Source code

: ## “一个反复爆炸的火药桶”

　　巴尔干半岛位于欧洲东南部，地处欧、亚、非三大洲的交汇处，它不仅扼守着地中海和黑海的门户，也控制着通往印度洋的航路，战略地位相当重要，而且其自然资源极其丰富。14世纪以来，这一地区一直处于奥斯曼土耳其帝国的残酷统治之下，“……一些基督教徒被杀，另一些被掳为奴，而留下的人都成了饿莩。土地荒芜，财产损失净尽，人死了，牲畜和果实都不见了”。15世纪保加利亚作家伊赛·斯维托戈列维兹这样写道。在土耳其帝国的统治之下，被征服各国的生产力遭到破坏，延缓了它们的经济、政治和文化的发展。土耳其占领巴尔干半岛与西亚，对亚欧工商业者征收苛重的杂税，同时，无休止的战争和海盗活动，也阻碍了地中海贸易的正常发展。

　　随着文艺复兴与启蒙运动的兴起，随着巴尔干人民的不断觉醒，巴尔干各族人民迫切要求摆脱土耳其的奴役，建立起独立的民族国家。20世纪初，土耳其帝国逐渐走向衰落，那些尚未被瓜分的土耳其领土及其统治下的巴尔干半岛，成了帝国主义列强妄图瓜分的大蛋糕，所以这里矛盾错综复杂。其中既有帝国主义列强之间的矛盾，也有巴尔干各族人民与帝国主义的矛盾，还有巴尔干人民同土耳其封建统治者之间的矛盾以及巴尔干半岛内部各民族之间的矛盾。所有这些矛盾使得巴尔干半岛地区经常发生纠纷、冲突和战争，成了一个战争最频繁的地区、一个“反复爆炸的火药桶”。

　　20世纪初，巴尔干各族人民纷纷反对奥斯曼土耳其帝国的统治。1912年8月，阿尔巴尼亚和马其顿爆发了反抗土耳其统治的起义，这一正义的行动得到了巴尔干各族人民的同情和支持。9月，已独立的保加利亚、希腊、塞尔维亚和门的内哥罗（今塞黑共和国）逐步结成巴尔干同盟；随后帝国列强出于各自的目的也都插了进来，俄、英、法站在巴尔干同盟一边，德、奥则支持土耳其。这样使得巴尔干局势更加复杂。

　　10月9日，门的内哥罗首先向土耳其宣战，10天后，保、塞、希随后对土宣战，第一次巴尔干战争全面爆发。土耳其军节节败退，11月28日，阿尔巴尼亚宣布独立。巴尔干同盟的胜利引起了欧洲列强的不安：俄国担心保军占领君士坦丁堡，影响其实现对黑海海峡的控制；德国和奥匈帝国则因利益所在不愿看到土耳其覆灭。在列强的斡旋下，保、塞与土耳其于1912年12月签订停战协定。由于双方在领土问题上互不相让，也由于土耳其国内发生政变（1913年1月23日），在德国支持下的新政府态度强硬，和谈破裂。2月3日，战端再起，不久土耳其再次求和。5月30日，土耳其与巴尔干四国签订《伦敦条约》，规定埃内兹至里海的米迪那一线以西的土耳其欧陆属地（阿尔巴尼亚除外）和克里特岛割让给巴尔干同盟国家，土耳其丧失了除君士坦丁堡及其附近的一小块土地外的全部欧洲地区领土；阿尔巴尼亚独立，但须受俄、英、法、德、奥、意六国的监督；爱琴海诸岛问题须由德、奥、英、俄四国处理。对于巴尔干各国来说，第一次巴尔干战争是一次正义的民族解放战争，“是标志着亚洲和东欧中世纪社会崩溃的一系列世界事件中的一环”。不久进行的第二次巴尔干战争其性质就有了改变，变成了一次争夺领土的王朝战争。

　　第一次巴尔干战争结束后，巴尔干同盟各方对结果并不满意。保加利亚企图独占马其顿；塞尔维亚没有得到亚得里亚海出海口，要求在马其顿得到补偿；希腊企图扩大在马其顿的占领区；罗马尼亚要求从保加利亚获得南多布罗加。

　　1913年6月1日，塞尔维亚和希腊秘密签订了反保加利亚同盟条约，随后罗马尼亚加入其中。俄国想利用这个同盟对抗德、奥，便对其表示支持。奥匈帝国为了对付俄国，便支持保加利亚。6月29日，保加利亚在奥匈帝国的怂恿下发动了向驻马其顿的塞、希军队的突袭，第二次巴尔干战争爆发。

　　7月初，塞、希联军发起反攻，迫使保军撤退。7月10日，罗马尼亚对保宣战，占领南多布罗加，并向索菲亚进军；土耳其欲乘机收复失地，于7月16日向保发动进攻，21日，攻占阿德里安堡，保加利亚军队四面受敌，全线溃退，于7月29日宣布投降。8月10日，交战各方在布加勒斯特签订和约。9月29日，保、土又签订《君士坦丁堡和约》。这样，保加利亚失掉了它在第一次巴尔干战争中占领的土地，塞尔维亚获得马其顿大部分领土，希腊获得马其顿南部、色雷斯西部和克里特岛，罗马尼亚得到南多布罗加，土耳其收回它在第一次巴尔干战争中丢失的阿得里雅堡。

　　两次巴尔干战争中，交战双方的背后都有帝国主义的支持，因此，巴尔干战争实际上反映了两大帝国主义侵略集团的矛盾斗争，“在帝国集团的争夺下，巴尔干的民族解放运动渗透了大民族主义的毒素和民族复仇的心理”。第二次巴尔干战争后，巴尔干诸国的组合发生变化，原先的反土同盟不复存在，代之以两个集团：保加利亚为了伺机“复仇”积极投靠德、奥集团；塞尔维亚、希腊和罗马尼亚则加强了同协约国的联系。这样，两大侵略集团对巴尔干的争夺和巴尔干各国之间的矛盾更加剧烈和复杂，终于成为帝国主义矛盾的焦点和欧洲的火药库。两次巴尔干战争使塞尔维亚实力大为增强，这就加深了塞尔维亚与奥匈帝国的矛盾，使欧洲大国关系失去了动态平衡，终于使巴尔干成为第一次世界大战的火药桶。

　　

# Requirement:
Every line from the one containing "20世纪初，巴尔干各族人民纷" to the final line of the listing above should be set down exactly, with nothing added.

# Solved problem:
　　20世纪初，巴尔干各族人民纷纷反对奥斯曼土耳其帝国的统治。1912年8月，阿尔巴尼亚和马其顿爆发了反抗土耳其统治的起义，这一正义的行动得到了巴尔干各族人民的同情和支持。9月，已独立的保加利亚、希腊、塞尔维亚和门的内哥罗（今塞黑共和国）逐步结成巴尔干同盟；随后帝国列强出于各自的目的也都插了进来，俄、英、法站在巴尔干同盟一边，德、奥则支持土耳其。这样使得巴尔干局势更加复杂。

　　10月9日，门的内哥罗首先向土耳其宣战，10天后，保、塞、希随后对土宣战，第一次巴尔干战争全面爆发。土耳其军节节败退，11月28日，阿尔巴尼亚宣布独立。巴尔干同盟的胜利引起了欧洲列强的不安：俄国担心保军占领君士坦丁堡，影响其实现对黑海海峡的控制；德国和奥匈帝国则因利益所在不愿看到土耳其覆灭。在列强的斡旋下，保、塞与土耳其于1912年12月签订停战协定。由于双方在领土问题上互不相让，也由于土耳其国内发生政变（1913年1月23日），在德国支持下的新政府态度强硬，和谈破裂。2月3日，战端再起，不久土耳其再次求和。5月30日，土耳其与巴尔干四国签订《伦敦条约》，规定埃内兹至里海的米迪那一线以西的土耳其欧陆属地（阿尔巴尼亚除外）和克里特岛割让给巴尔干同盟国家，土耳其丧失了除君士坦丁堡及其附近的一小块土地外的全部欧洲地区领土；阿尔巴尼亚独立，但须受俄、英、法、德、奥、意六国的监督；爱琴海诸岛问题须由德、奥、英、俄四国处理。对于巴尔干各国来说，第一次巴尔干战争是一次正义的民族解放战争，“是标志着亚洲和东欧中世纪社会崩溃的一系列世界事件中的一环”。不久进行的第二次巴尔干战争其性质就有了改变，变成了一次争夺领土的王朝战争。

　　第一次巴尔干战争结束后，巴尔干同盟各方对结果并不满意。保加利亚企图独占马其顿；塞尔维亚没有得到亚得里亚海出海口，要求在马其顿得到补偿；希腊企图扩大在马其顿的占领区；罗马尼亚要求从保加利亚获得南多布罗加。

　　1913年6月1日，塞尔维亚和希腊秘密签订了反保加利亚同盟条约，随后罗马尼亚加入其中。俄国想利用这个同盟对抗德、奥，便对其表示支持。奥匈帝国为了对付俄国，便支持保加利亚。6月29日，保加利亚在奥匈帝国的怂恿下发动了向驻马其顿的塞、希军队的突袭，第二次巴尔干战争爆发。

　　7月初，塞、希联军发起反攻，迫使保军撤退。7月10日，罗马尼亚对保宣战，占领南多布罗加，并向索菲亚进军；土耳其欲乘机收复失地，于7月16日向保发动进攻，21日，攻占阿德里安堡，保加利亚军队四面受敌，全线溃退，于7月29日宣布投降。8月10日，交战各方在布加勒斯特签订和约。9月29日，保、土又签订《君士坦丁堡和约》。这样，保加利亚失掉了它在第一次巴尔干战争中占领的土地，塞尔维亚获得马其顿大部分领土，希腊获得马其顿南部、色雷斯西部和克里特岛，罗马尼亚得到南多布罗加，土耳其收回它在第一次巴尔干战争中丢失的阿得里雅堡。

　　两次巴尔干战争中，交战双方的背后都有帝国主义的支持，因此，巴尔干战争实际上反映了两大帝国主义侵略集团的矛盾斗争，“在帝国集团的争夺下，巴尔干的民族解放运动渗透了大民族主义的毒素和民族复仇的心理”。第二次巴尔干战争后，巴尔干诸国的组合发生变化，原先的反土同盟不复存在，代之以两个集团：保加利亚为了伺机“复仇”积极投靠德、奥集团；塞尔维亚、希腊和罗马尼亚则加强了同协约国的联系。这样，两大侵略集团对巴尔干的争夺和巴尔干各国之间的矛盾更加剧烈和复杂，终于成为帝国主义矛盾的焦点和欧洲的火药库。两次巴尔干战争使塞尔维亚实力大为增强，这就加深了塞尔维亚与奥匈帝国的矛盾，使欧洲大国关系失去了动态平衡，终于使巴尔干成为第一次世界大战的火药桶。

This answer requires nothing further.